Валя смотрела на девушку, и ей было ее жаль. Ведь она не злостная рецидивистка, и убила Плюшева, скорее всего, обороняясь. А как же иначе? Не напала же она на него с целью грабежа, а личных мотивов у Леванцевой не было. Никто из окружения Плюшева ее не опознал. Одно в этом деле не стыковалось: что подвигло мягкого, покладистого Елисея напасть на женщину? Может, Плюшев был маньяком? Как свидетельствует статистика, большинство маньяков в социуме были как раз такими, как Плюшев: тихими, мирными, производящими впечатление безобидных людей. Надо изучить сводку – не орудовал ли в городе маньяк? А может, Плюшев очень редко выходил на охоту или Леванцева должна была стать его первой жертвой? Коллеги склонны считать, что Плюшев никакой не маньяк и не собирался на нее нападать. Леванцева сама спровоцировала его своим вызывающим нарядом. Он хотел познакомиться, она ответила грубо – и понеслось. Может, Плюшев принял ее за доступную женщину и вел себя с ней соответственно – начал приставать. Если у Елисея были проблемы с женщинами, то такое вполне вероятно. Леванцева стала обороняться. Может, она упала, испугалась, подобрала с земли то, что первое попалось под руку – керамическую фигурку, – и швырнула ее в голову Плюшева. Теперь напугана и не знает, как себя вести, поэтому на всякий случай все отрицает.
– Александра Владимировна, я вижу, вам нужно собраться с мыслями. Сами понимаете, что отпустить я вас не могу. Все, что могу для вас сделать, – это дать позвонить близким. У вас есть близкие?
– Есть.
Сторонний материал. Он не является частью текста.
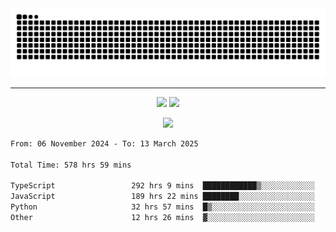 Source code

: <div align="center">
  <picture>
      <source
    media="(prefers-color-scheme: dark)"
      srcset="https://raw.githubusercontent.com/platane/snk/output/github-contribution-grid-snake-dark.svg"
      />
    <source
      media="(prefers-color-scheme: light)"
      srcset="https://raw.githubusercontent.com/xct007/xct007/output/github-contribution-grid-snake.svg"
      />
    <img
      alt="Snake"
      src="https://raw.githubusercontent.com/xct007/xct007/output/github-contribution-grid-snake.svg"
      />
  </picture>

</div>

___
<p align="center">
  <img src="https://readme-stats-blush-eta.vercel.app/api/top-langs/?username=xct007&layout=compact" />
  <img src="https://readme-stats-blush-eta.vercel.app/api?username=xct007&show_icons=true&theme=transparent&hide_title=true&include_all_commits=true" />
</p>

<p align="center">
  <img src="https://github-profile-trophy.vercel.app/?username=xct007&no-bg=true&rank=S,SS,SSS,A,AA,AAA,UNKNOWN,SECRET&row=3&title=-Followers,-Stars&margin-w=15&margin-h=15&column=2" />
</p>
<!--START_SECTION:waka-->

```txt
From: 06 November 2024 - To: 13 March 2025

Total Time: 578 hrs 59 mins

TypeScript                 292 hrs 9 mins  ████████████▒░░░░░░░░░░░░   49.40 %
JavaScript                 189 hrs 22 mins ████████░░░░░░░░░░░░░░░░░   32.02 %
Python                     32 hrs 57 mins  █▒░░░░░░░░░░░░░░░░░░░░░░░   05.57 %
Other                      12 hrs 26 mins  ▓░░░░░░░░░░░░░░░░░░░░░░░░   02.10 %
```

<!--END_SECTION:waka-->
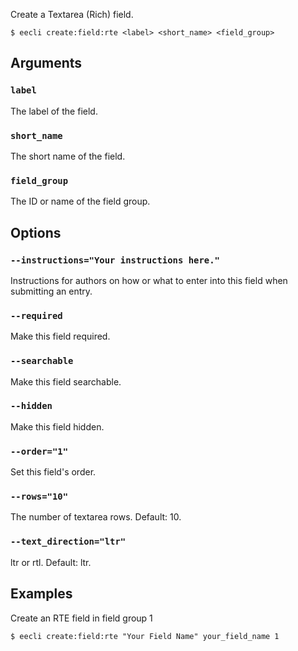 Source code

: Create a Textarea (Rich) field.

```
$ eecli create:field:rte <label> <short_name> <field_group>
```

## Arguments

### `label`

The label of the field.

### `short_name`

The short name of the field.

### `field_group`

The ID or name of the field group.

## Options

### `--instructions="Your instructions here."`

Instructions for authors on how or what to enter into this field when submitting an entry.

### `--required`

Make this field required.

### `--searchable`

Make this field searchable.

### `--hidden`

Make this field hidden.

### `--order="1"`

Set this field's order.

### `--rows="10"`

The number of textarea rows. Default: 10.

### `--text_direction="ltr"`

ltr or rtl. Default: ltr.

## Examples

Create an RTE field in field group 1

```
$ eecli create:field:rte "Your Field Name" your_field_name 1
``` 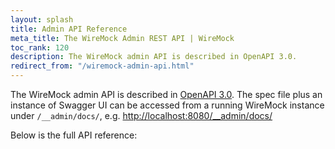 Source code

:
 ```yaml
---
layout: splash
title: Admin API Reference
meta_title: The WireMock Admin REST API | WireMock
toc_rank: 120
description: The WireMock admin API is described in OpenAPI 3.0.
redirect_from: "/wiremock-admin-api.html"
---
```


The WireMock admin API is described in [OpenAPI 3.0](https://github.com/OAI/OpenAPI-Specification/blob/master/versions/3.0.0.md). The spec file plus an instance of Swagger UI can be accessed from a running WireMock instance under `/__admin/docs/`, e.g. [http://localhost:8080/\_\_admin/docs/](http://localhost:8080/__admin/docs/)

Below is the full API reference:

<redoc hide-hostname="true" path-in-middle-panel="true" spec-url="{{ base_path }}/assets/js/wiremock-admin-api.json"></redoc>

<script src="{{ base_path }}/assets/js/redoc.standalone.js"></script>

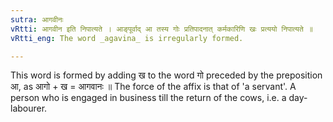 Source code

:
 ```yaml
---
sutra: आगवीनः
vRtti: आगवीन इति निपात्यते । आङ्पूर्वाद् आ तस्य गोः प्रतिपादनात् कर्मकारिणि खः प्रत्ययो निपात्यते ॥
vRtti_eng: The word _agavina_ is irregularly formed.

---
```

This word is formed by adding ख to the word गो preceded by the preposition आ, as आगो + ख = आगवानः ॥ The force of the affix is that of 'a servant'. A person who is engaged in business till the return of the cows, i.e. a day-labourer. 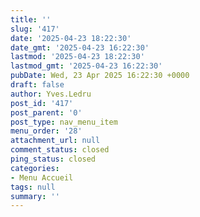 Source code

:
 ```yaml
---
title: ''
slug: '417'
date: '2025-04-23 18:22:30'
date_gmt: '2025-04-23 16:22:30'
lastmod: '2025-04-23 18:22:30'
lastmod_gmt: '2025-04-23 16:22:30'
pubDate: Wed, 23 Apr 2025 16:22:30 +0000
draft: false
author: Yves.Ledru
post_id: '417'
post_parent: '0'
post_type: nav_menu_item
menu_order: '28'
attachment_url: null
comment_status: closed
ping_status: closed
categories:
- Menu Accueil
tags: null
summary: ''
---
```



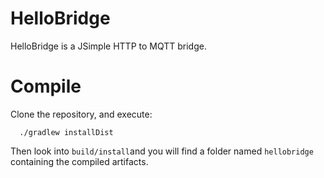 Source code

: HelloBridge 
============

HelloBridge is a JSimple HTTP to MQTT bridge.

Compile
=======

Clone the repository, and execute:

```
  ./gradlew installDist
```

Then look into `build/install`and you will find a folder named `hellobridge` containing the compiled artifacts.
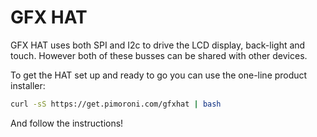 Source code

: <!--
---
name: GFX HAT
class: board
type: display
formfactor: HAT
manufacturer: Pimoroni
description: A 128x64 graphic LCD with a 6-zone RGB backlight and 6 touch buttons
url: https://shop.pimoroni.com/products/gfx-hat
github: https://github.com/pimoroni/gfx-hat
buy: https://shop.pimoroni.com/products/gfx-hat
image: 'gfx-hat.png'
pincount: 40
eeprom: yes
power:
  '1':
  '2':
ground:
  '6':
  '9':
  '39':
pin:
  '3':
    mode: i2c
  '5':
    mode: i2c
  '19':
    mode: spi
  '31':
    name: LCD Data/Command
    mode: output
    active: high
  '23':
    mode: spi
  '24':
    name: LCD Chip Select
    mode: chipselect
    active: high
  '29':
    name: LCD Reset
    mode: output
    active: low
i2c:
  '0x54':
    name: Backlight
    device: sn3218
  '0x2c':
    name: Cap Touch
    device: cap1166
-->
# GFX HAT

GFX HAT uses both SPI and I2c to drive the LCD display, back-light and touch. However both of these busses can be shared with other devices.

To get the HAT set up and ready to go you can use the one-line product installer:

```bash
curl -sS https://get.pimoroni.com/gfxhat | bash
```

And follow the instructions!
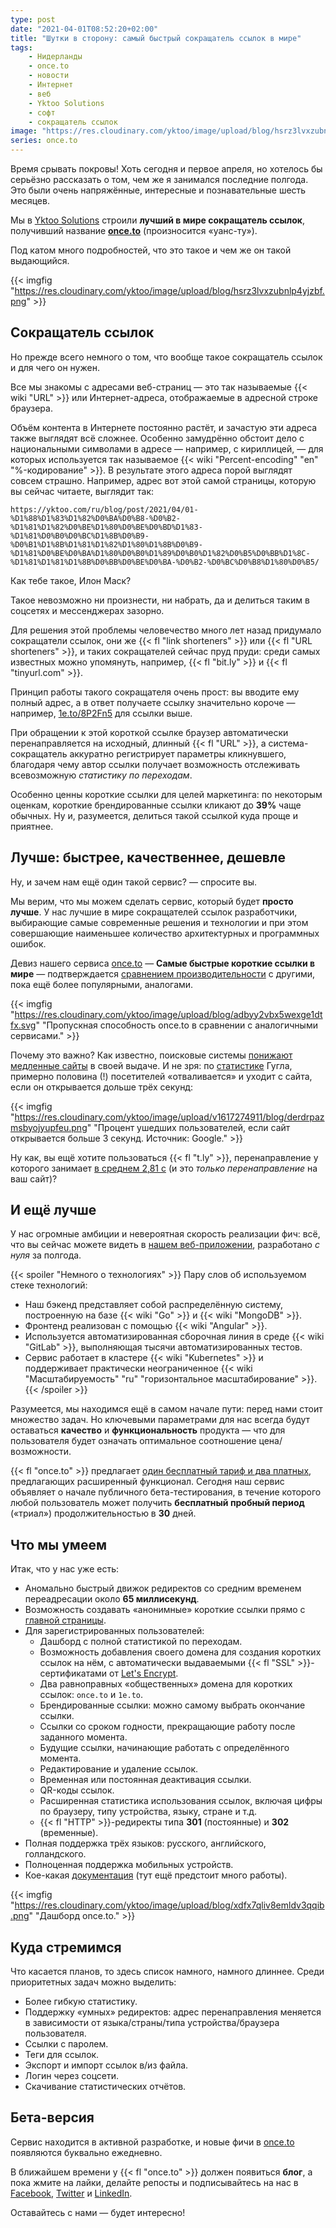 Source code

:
 ```yaml
---
type: post
date: "2021-04-01T08:52:20+02:00"
title: "Шутки в сторону: самый быстрый сокращатель ссылок в мире"
tags:
    - Нидерланды
    - once.to
    - новости
    - Интернет
    - веб
    - Yktoo Solutions
    - софт
    - сокращатель ссылок
image: "https://res.cloudinary.com/yktoo/image/upload/blog/hsrz3lvxzubnlp4yjzbf.png"
series: once.to
---
```


Время срывать покровы! Хоть сегодня и первое апреля, но хотелось бы серьёзно рассказать о том, чем же я занимался последние полгода. Это были очень напряжённые, интересные и  познавательные шесть месяцев.

Мы в [Yktoo Solutions](https://once.to/ysol) строили **лучший в мире сокращатель ссылок**, получивший название **[once.to](https://once.to/once)** (произносится «уанс-ту»).

Под катом много подробностей, что это такое и чем же он такой выдающийся.

<!--more-->

{{< imgfig "https://res.cloudinary.com/yktoo/image/upload/blog/hsrz3lvxzubnlp4yjzbf.png" >}}

## Сокращатель ссылок

Но прежде всего немного о том, что вообще такое сокращатель ссылок и для чего он нужен.

Все мы знакомы с адресами веб-страниц — это так называемые {{< wiki "URL" >}} или Интернет-адреса, отображаемые в адресной строке браузера.

Объём контента в Интернете постоянно растёт, и зачастую эти адреса также выглядят всё сложнее. Особенно замудрённо обстоит дело с национальными символами в адресе — например, с кириллицей, — для которых используется так называемое {{< wiki "Percent-encoding" "en" "%-кодирование" >}}. В результате этого адреса порой выглядят совсем страшно. Например, адрес вот этой самой страницы, которую вы сейчас читаете, выглядит так:

`https://yktoo.com/ru/blog/post/2021/04/01-%D1%88%D1%83%D1%82%D0%BA%D0%B8-%D0%B2-%D1%81%D1%82%D0%BE%D1%80%D0%BE%D0%BD%D1%83-%D1%81%D0%B0%D0%BC%D1%8B%D0%B9-%D0%B1%D1%8B%D1%81%D1%82%D1%80%D1%8B%D0%B9-%D1%81%D0%BE%D0%BA%D1%80%D0%B0%D1%89%D0%B0%D1%82%D0%B5%D0%BB%D1%8C-%D1%81%D1%81%D1%8B%D0%BB%D0%BE%D0%BA-%D0%B2-%D0%BC%D0%B8%D1%80%D0%B5/`

Как тебе такое, Илон Маск?

Такое невозможно ни произнести, ни набрать, да и делиться таким в соцсетях и мессенджерах зазорно.

Для решения этой проблемы человечество много лет назад придумало сокращатели ссылок, они же {{< fl "link shorteners" >}} или {{< fl "URL shorteners" >}}, и таких сокращателей сейчас пруд пруди: среди самых известных можно упомянуть, например, {{< fl "bit.ly" >}} и {{< fl "tinyurl.com" >}}.

Принцип работы такого сокращателя очень прост: вы вводите ему полный адрес, а в ответ получаете ссылку значительно короче — например, [1e.to/8P2Fn5](https://1e.to/8P2Fn5) для ссылки выше.

При обращении к этой короткой ссылке браузер автоматически перенаправляется на исходный, длинный {{< fl "URL" >}}, а система-сокращатель аккуратно регистрирует параметры кликнувшего, благодаря чему автор ссылки получает возможность отслеживать всевозможную *статистику по переходам*.

Особенно ценны короткие ссылки для целей маркетинга: по некоторым оценкам, короткие брендированные ссылки кликают до **39%** чаще обычных. Ну и, разумеется, делиться такой ссылкой куда проще и приятнее.

## Лучше: быстрее, качественнее, дешевле

Ну, и зачем нам ещё один такой сервис? — спросите вы.

Мы верим, что мы можем сделать сервис, который будет **просто лучше**. У нас лучшие в мире сокращателей ссылок разработчики, выбирающие самые современные решения и технологии и при этом совершающие наименьшее количество архитектурных и программных ошибок.

Девиз нашего сервиса [once.to](https://once.to/once) — **Самые быстрые короткие ссылки в мире** — подтверждается [сравнением производительности](https://once.to/fast) с другими, пока ещё более популярными, аналогами.

{{< imgfig "https://res.cloudinary.com/yktoo/image/upload/blog/adbyy2vbx5wexge1dtfx.svg" "Пропускная способность once.to в сравнении с аналогичными сервисами." >}}

Почему это важно? Как известно, поисковые системы [понижают медленные сайты](https://developers.google.com/web/updates/2018/07/search-ads-speed) в своей выдаче. И не зря: по [статистике](https://www.thinkwithgoogle.com/consumer-insights/consumer-trends/mobile-site-load-time-statistics/) Гугла, примерно половина (!) посетителей «отваливается» и уходит с сайта, если он открывается дольше трёх секунд:

{{< imgfig "https://res.cloudinary.com/yktoo/image/upload/v1617274911/blog/derdrpazmsbyojyupfeu.png" "Процент ушедших пользователей, если сайт открывается больше 3 секунд. Источник: Google." >}}

Ну как, вы ещё хотите пользоваться {{< fl "t.ly" >}}, перенаправление у которого занимает [в среднем 2,81 с](https://once.to/fast) (и это *только перенаправление* на ваш сайт)?

## И ещё лучше

У нас огромные амбиции и невероятная скорость реализации фич: всё, что вы сейчас можете видеть в [нашем веб-приложении](https://once.to/once), разработано *с нуля* за полгода.

{{< spoiler "Немного о технологиях" >}}
Пару слов об используемом стеке технологий:

* Наш бэкенд представляет собой распределённую систему, построенную на базе {{< wiki "Go" >}} и {{< wiki "MongoDB" >}}.
* Фронтенд реализован с помощью {{< wiki "Angular" >}}.
* Используется автоматизированная сборочная линия в среде {{< wiki "GitLab" >}}, выполняющая тысячи автоматизированных тестов.
* Сервис работает в кластере {{< wiki "Kubernetes" >}} и поддерживает практически неограниченное {{< wiki "Масштабируемость" "ru" "горизонтальное масштабирование" >}}.
{{< /spoiler >}}

Разумеется, мы находимся ещё в самом начале пути: перед нами стоит множество задач. Но ключевыми параметрами для нас всегда будут оставаться **качество** и **функциональность** продукта — что для пользователя будет означать оптимальное соотношение цена/возможности.

{{< fl "once.to" >}} предлагает [один бесплатный тариф и два платных](https://once.to/free), предлагающих расширенный функционал. Сегодня наш сервис объявляет о начале публичного бета-тестирования, в течение которого любой пользователь может получить **бесплатный пробный период** («триал») продолжительностью в **30** дней.

## Что мы умеем

Итак, что у нас уже есть:

* Аномально быстрый движок редиректов со средним временем переадресации около **65 миллисекунд**.
* Возможность создавать «анонимные» короткие ссылки прямо с [главной страницы](https://once.to/once).
* Для зарегистрированных пользователей:
    * Дашборд с полной статистикой по переходам.
    * Возможность добавления своего домена для создания коротких ссылок на нём, с автоматически выдаваемыми {{< fl "SSL" >}}-сертификатами от [Let's Encrypt](https://once.to/lets).
    * Два равноправных «общественных» домена для коротких ссылок: `once.to` и `1e.to`.
    * Брендированные ссылки: можно самому выбрать окончание ссылки.
    * Ссылки со сроком годности, прекращающие работу после заданного момента.
    * Будущие ссылки, начинающие работать с определённого момента.
    * Редактирование и удаление ссылок.
    * Временная или постоянная деактивация ссылки.
    * QR-коды ссылок.
    * Расширенная статистика использования ссылок, включая цифры по браузеру, типу устройства, языку, стране и т.д.
    * {{< fl "HTTP" >}}-редиректы типа **301** (постоянные) и **302** (временные).
* Полная поддержка трёх языков: русского, английского, голландского.
* Полноценная поддержка мобильных устройств.
* Кое-какая [документация](https://docs.once.to/ru/) (тут ещё предстоит много работы).

{{< imgfig "https://res.cloudinary.com/yktoo/image/upload/blog/xdfx7qliv8emldv3qqib.png" "Дашборд once.to." >}}

## Куда стремимся

Что касается планов, то здесь список намного, намного длиннее. Среди приоритетных задач можно выделить:

* Более гибкую статистику.
* Поддержку «умных» редиректов: адрес перенаправления меняется в зависимости от языка/страны/типа устройства/браузера пользователя.
* Ссылки с паролем.
* Теги для ссылок.
* Экспорт и импорт ссылок в/из файла.
* Логин через соцсети.
* Скачивание статистических отчётов.

## Бета-версия

Сервис находится в активной разработке, и новые фичи в [once.to](https://once.to/once) появляются буквально ежедневно.

В ближайшем времени у {{< fl "once.to" >}} должен появиться **блог**, а пока жмите на лайки, делайте репосты и подписывайтесь на нас в [Facebook](https://www.facebook.com/once.to.links), [Twitter](https://twitter.com/once__to) и [LinkedIn](https://www.linkedin.com/company/once-to/).

Оставайтесь с нами — будет интересно!

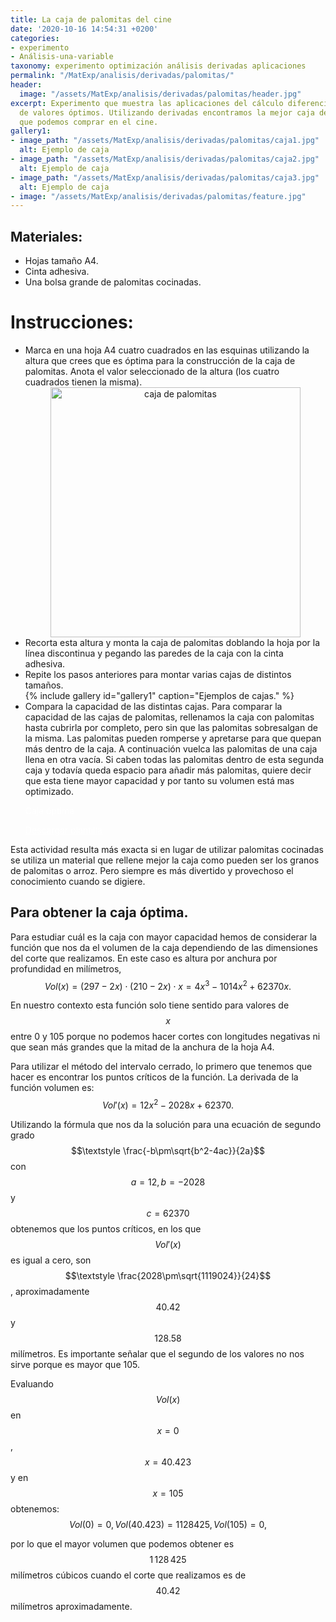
 ```yaml
---
title: La caja de palomitas del cine
date: '2020-10-16 14:54:31 +0200'
categories:
- experimento
- Análisis-una-variable
taxonomy: experimento optimización análisis derivadas aplicaciones
permalink: "/MatExp/analisis/derivadas/palomitas/"
header:
  image: "/assets/MatExp/analisis/derivadas/palomitas/header.jpg"
excerpt: Experimento que muestra las aplicaciones del cálculo diferencial a la búsqueda
  de valores óptimos. Utilizando derivadas encontramos la mejor caja de palomitas
  que podemos comprar en el cine.
gallery1:
- image_path: "/assets/MatExp/analisis/derivadas/palomitas/caja1.jpg"
  alt: Ejemplo de caja
- image_path: "/assets/MatExp/analisis/derivadas/palomitas/caja2.jpg"
  alt: Ejemplo de caja
- image_path: "/assets/MatExp/analisis/derivadas/palomitas/caja3.jpg"
  alt: Ejemplo de caja
- image: "/assets/MatExp/analisis/derivadas/palomitas/feature.jpg"
---
```


<div class="materials">
<h2> Materiales:</h2>
<ul>
<li> Hojas tamaño A4.</li>
<li> Cinta adhesiva.</li>
<li> Una bolsa grande de palomitas cocinadas.</li>
</ul>
</div>

<div class="experiment">

<h1> Instrucciones:</h1>
<ul>
<li> Marca en una hoja A4 cuatro cuadrados en las esquinas utilizando la altura que crees que es óptima para la construcción de la caja de palomitas. Anota el valor seleccionado de la altura (los cuatro cuadrados tienen la misma).
<div style="text-align: center;"><img src="{{ site.baseurl }}/assets/MatExp/analisis/derivadas/palomitas/papel.png" alt="caja de palomitas" width="400"/></div></li>
<li> Recorta esta altura y monta la caja de palomitas doblando la hoja por la línea discontinua y pegando las paredes de la caja con la cinta adhesiva.</li>
<li>Repite los pasos anteriores para montar varias cajas de distintos tamaños.</li>
<div class="text-center">{% include gallery id="gallery1" caption="Ejemplos de cajas." %}</div>

<li>Compara la capacidad de las distintas cajas. Para comparar la capacidad de las cajas de palomitas, rellenamos la caja con palomitas hasta cubrirla por completo, pero sin que las palomitas sobresalgan de la misma. Las palomitas pueden romperse y apretarse para que quepan más dentro de la caja. A continuación vuelca las palomitas de una caja llena en otra vacía. Si caben todas las palomitas dentro de esta segunda caja y todavía queda espacio para añadir más palomitas, quiere decir que esta tiene mayor capacidad y por tanto su volumen está mas optimizado.</li>

<p class="text-center"> <a class="btn btn--large btn--info" style="color: white;" target="_blank" onclick="toggle_visibility('solucion');" >Caja óptima</a>

<a class="btn btn--large btn--info" style="color: white;" target="_blank" href="{{ site.baseurl }}/assets/MatExp/analisis/derivadas/palomitas/Solucion-optima.pdf">Descargar plantilla</a></p>

<div id="solucion" style="text-align: center; display: none;"><img src="{{ site.baseurl }}/assets/MatExp/analisis/derivadas/palomitas/solucion.jpg" alt="caja de palomitas óptima" width="100%;"/></div>
</ul>
</div>


Esta actividad resulta más exacta si en lugar de utilizar palomitas cocinadas se utiliza un material que rellene mejor la caja como pueden ser los granos de palomitas o arroz. Pero siempre es más divertido y provechoso el conocimiento cuando se digiere.

## Para obtener la caja óptima.
Para estudiar cuál es la caja con mayor capacidad hemos de considerar la función que nos da el volumen de la caja dependiendo de las dimensiones del corte que realizamos. En este caso es altura por anchura por profundidad en milímetros,
$$
	Vol(x)=(297-2x)\cdot(210-2x)\cdot x = 4 x^3 - 1014x^2 + 62370x.
$$

En nuestro contexto esta función solo tiene sentido para valores de $$\textstyle x$$ entre 0 y 105 porque no podemos hacer cortes con longitudes negativas ni que sean más grandes que la mitad de la anchura de la hoja A4.

Para utilizar el método del intervalo cerrado, lo primero que tenemos que hacer es encontrar los puntos críticos de la función. La derivada de la función volumen es:
$$
	Vol'(x)=12x^{2}-2028x+62370.
$$

Utilizando la fórmula que nos da la solución para una ecuación de segundo grado $$\textstyle \frac{-b\pm\sqrt{b^2-4ac}}{2a}$$ con $$\textstyle a=12, b=-2028$$ y $$\textstyle c=62370$$ obtenemos que los puntos críticos, en los que $$\textstyle Vol'(x)$$ es igual a cero, son $$\textstyle \frac{2028\pm\sqrt{1119024}}{24}$$, aproximadamente $$\textstyle 40.42$$ y $$\textstyle 128.58$$ milímetros. Es importante señalar que el segundo de los valores no nos sirve porque es mayor que 105.

Evaluando $$\textstyle Vol(x)$$ en $$\textstyle x=0$$,  $$\textstyle x=40.423$$ y en $$\textstyle x=105$$ obtenemos:
$$
 Vol(0)=0,
Vol(40.423)=1128425,
 Vol(105)=0,
$$

por lo que el mayor volumen que podemos obtener es $$\textstyle 1\,128\,425$$ milímetros cúbicos cuando el corte que realizamos es de $$\textstyle 40.42$$ milímetros aproximadamente.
Мама.
– Звоните ей, – указала Валя на служебный телефон.
– Мне по межгороду.
– Звоните.
Юля взяла трубку, решительно стала нажимать на кнопки и остановилась.
– Я номер не помню. Он у меня в телефоне был записан, но я его похерила.
– Других номеров вы не помните?
– Не. Больше мне звонить некому. Ой, блин! Вспомнила! Есть кому. Щас. У меня визитка была.
– Манжетова Осипа Георгиевича? Кто он вам?
– Так, родственник – седьмая вода на киселе. Он тоже из Южного. Мы с ним в Питере случайно пересеклись. Погуляли, потрепались о том о сем. Дал свою визитку и сказал, чтобы звонила, если че. Может, он, конечно, ради прикола так сказал, но чем черт не шутит? Я звякну ему?
– Звоните. Вот его номер, – Семирукова открыла блокнот и продиктовала номер мобильника, переписанный ею из визитки, обнаруженной в Юлиных вещах.
– Вы его пробили? – удивилась она. – А, ну да…
Юля набрала номер и стала ждать. Ей казалось, что и на этот раз ей не повезет – либо Осип, как обычно, не возьмет трубку, либо не станет проявлять участия, а его слова о том, чтобы она звонила, были всего лишь формальностью.
Наконец ей ответили. Голос чужого, можно сказать, почти незнакомого человека показался божественной музыкой, а его слова «постараюсь помочь» вселяли надежду.
* * *
Юлия Недорез сидела в душной камере, уставившись на свои голые колени, а больше смотреть было не на что – вокруг настолько все унылое, что от тоски удавишься. Сокамерницы – две неприятные тетки – смотрели на нее исподлобья и шептались. Обсуждают, догадалась Юля. «Да ну и пусть! Мне по хрену!»
В голове вертелись слова следователя: «Подумайте, все может быть не так плохо». Думать не хотелось. Хотелось, чтобы все закончилось, в том числе эта нелепая, неудавшаяся жизнь. Юля вдруг ясно себе представила ситуацию, в которую попала. И еще с ней происходило нечто. Раньше она никогда ни о чем не задумывалась, жила легко, плывя по течению. А теперь постоянно в голову стали лезть разные мысли. Их присутствие выбивало из колеи и часто мешало уснуть.
И не позвонить никому в Южный, помощи не попросить, как назло, в памяти ни одного номера телефона – ни мамы, ни отчима, ни подруг, ни знакомых, кто мог бы передать просьбу.